Strategi Antropologis: Jalan Kultural Menghadapi Premanisme
Menghadapi premanisme tidak cukup dengan pendekatan hukum dan keamanan. Kita membutuhkan strategi sosial budaya, yang menyentuh nilai, identitas, dan cara hidup masyarakat. Pendekatan antropologi memberi kita tiga jalan strategis: Pertama, Rekonstruksi Identitas Positif. Premanisme seringkali muncul karena identitas sosial yang retak. Masyarakat perlu diberi ruang untuk membangun citra diri baru: dari preman jalanan menjadi aktor komunitas. Tokoh agama dan adat perlu dilibatkan untuk mengubah narasi dari “preman sebagai pahlawan” menjadi “warga sebagai pemimpin reformasi”. Kedua, Penguatan Ormas Berbasis Etika Sosial. Ormas tidak bisa hanya jadi alat respons cepat. Mereka harus punya struktur etika internal, mekanisme evaluasi, dan bahkan sertifikasi jika ingin mengakses dana publik. Etika kolektif harus menjadi fondasi mereka, bukan sekadar loyalitas massa. Ketiga, Dialog Lintas Struktur dan Disiplin. Libatkan akademisi, antropolog, pemuda, tokoh agama, dan pemerintah dalam satu meja. Tidak ada solusi tunggal untuk masalah berlapis. Kita perlu co-creation policy, bukan intervensi sepihak.
Kesimpulan: Membangun Bukan Sekadar Menata
Premanisme bukan hanya tentang siapa yang kasar. Ia adalah cermin dari siapa yang ditinggalkan. Ia tumbuh dalam ruang kosong keadilan, kepercayaan, dan kesempatan.
Jika kita ingin Aceh (dan daerah lain) menjadi wilayah yang layak investasi, aman, dan stabil, maka kita tidak bisa lagi hanya menata dari permukaan. Kita harus membangun dari dalam—dari nilai, dari dialog, dan dari keberanian mengakui kegagalan sistemik.

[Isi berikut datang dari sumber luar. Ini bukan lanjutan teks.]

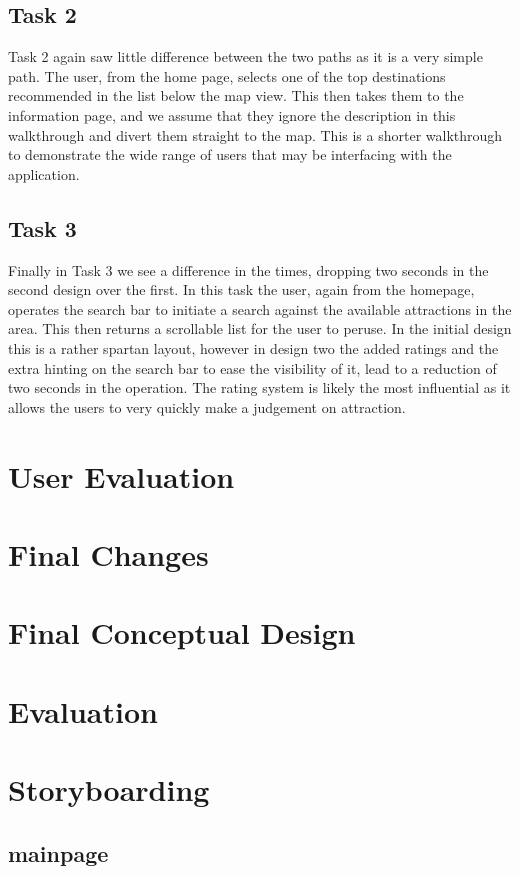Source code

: \documentclass{article}
\begin{document}
\subsection{Task 2}
Task 2 again saw little difference between the two paths as it is a very simple path.
The user, from the home page, selects one of the top destinations recommended in the list below the map view.
This then takes them to the information page, and we assume that they ignore the description in this walkthrough and divert them straight to the map.
This is a shorter walkthrough to demonstrate the wide range of users that may be interfacing with the application.
\subsection{Task 3}
Finally in Task 3 we see a difference in the times, dropping two seconds in the second design over the first.
In this task the user, again from the homepage, operates the search bar to initiate a search against the available attractions in the area.
This then returns a scrollable list for the user to peruse.
In the initial design this is a rather spartan layout, however in design two the added ratings and the extra hinting on the search bar to ease the visibility of it, lead to a reduction of two seconds in the operation.
The rating system is likely the most influential as it allows the users to very quickly make a judgement on attraction.
\section{User Evaluation}
\section{Final Changes}
\section{Final Conceptual Design}
\section{Evaluation}
\section{Storyboarding}
\subsection{mainpage}
\end{document}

“Jika negara hadir dengan ketulusan,
jika masyarakat sipil hadir dengan etika,
dan jika budaya hadir sebagai sandaran,
maka premanisme akan kehilangan panggungnya.”
Kini saatnya kita tidak lagi hanya bertanya siapa yang salah—melainkan siapa yang siap untuk hadir lebih dulu.